■ Extracted material ■
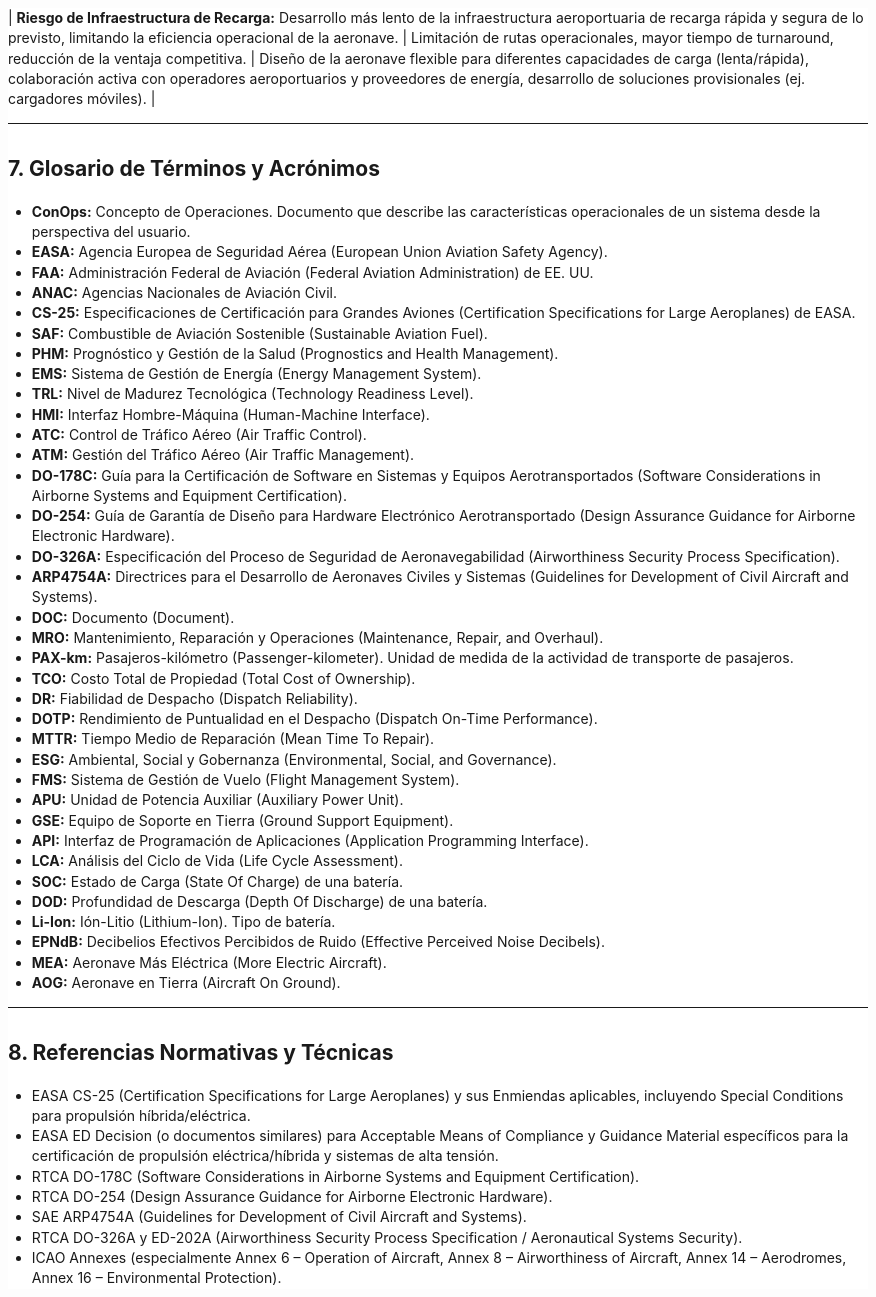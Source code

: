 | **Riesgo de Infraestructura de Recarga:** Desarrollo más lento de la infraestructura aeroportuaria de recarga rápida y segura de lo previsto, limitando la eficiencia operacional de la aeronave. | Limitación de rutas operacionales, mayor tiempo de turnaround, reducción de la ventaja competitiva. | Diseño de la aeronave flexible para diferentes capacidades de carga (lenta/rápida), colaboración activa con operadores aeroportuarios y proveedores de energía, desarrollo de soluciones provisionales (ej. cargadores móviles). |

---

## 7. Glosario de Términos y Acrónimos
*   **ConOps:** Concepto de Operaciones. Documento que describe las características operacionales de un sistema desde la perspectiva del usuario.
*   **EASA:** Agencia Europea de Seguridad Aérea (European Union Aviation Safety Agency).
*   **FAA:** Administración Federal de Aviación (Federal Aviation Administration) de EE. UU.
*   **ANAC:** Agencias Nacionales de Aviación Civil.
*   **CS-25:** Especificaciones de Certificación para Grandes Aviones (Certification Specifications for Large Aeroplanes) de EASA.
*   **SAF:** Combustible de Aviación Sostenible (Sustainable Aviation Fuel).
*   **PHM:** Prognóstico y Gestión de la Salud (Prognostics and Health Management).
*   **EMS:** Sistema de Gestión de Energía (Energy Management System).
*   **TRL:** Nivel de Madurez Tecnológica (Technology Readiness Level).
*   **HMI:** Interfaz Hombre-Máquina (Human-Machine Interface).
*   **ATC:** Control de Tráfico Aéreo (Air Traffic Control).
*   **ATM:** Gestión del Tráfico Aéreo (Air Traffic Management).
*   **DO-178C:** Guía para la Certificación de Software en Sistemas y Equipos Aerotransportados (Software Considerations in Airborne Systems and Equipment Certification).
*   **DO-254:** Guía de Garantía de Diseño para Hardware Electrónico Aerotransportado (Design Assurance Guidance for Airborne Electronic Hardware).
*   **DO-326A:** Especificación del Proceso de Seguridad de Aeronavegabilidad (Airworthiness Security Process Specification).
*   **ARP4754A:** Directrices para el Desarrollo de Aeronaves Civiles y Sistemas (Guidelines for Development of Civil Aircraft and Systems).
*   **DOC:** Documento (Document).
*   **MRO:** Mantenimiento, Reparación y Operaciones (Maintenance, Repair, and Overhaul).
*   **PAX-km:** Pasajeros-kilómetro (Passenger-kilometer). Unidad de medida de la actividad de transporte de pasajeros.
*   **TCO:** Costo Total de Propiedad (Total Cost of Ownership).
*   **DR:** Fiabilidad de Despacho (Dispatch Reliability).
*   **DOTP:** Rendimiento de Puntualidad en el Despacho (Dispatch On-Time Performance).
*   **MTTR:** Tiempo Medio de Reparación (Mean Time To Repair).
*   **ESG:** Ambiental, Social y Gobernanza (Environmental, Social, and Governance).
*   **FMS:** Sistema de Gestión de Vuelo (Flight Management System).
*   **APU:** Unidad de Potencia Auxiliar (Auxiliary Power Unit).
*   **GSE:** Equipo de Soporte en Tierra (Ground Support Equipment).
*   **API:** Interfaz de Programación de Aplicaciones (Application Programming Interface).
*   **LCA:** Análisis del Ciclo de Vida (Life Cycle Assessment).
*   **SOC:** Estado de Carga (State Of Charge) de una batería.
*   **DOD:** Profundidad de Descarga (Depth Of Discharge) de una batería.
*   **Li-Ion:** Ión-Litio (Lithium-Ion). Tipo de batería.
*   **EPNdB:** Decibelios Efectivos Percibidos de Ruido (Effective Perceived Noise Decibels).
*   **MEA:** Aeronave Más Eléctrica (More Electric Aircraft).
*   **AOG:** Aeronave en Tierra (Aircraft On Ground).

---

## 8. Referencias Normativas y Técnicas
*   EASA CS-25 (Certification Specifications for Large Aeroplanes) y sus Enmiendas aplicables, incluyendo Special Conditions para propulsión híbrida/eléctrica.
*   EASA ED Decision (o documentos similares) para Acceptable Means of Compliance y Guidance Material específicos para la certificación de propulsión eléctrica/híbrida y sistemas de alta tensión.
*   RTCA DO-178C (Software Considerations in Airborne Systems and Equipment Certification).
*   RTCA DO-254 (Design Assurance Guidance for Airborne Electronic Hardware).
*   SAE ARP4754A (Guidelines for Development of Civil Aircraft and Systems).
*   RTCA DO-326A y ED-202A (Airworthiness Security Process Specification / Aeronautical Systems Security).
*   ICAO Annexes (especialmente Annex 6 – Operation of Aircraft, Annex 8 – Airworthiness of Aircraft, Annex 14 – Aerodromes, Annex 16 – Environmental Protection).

■ What needs to be done ■
How many lines in the data contain the string "batería"? Respond with the number only.

■ Exercise solution ■
3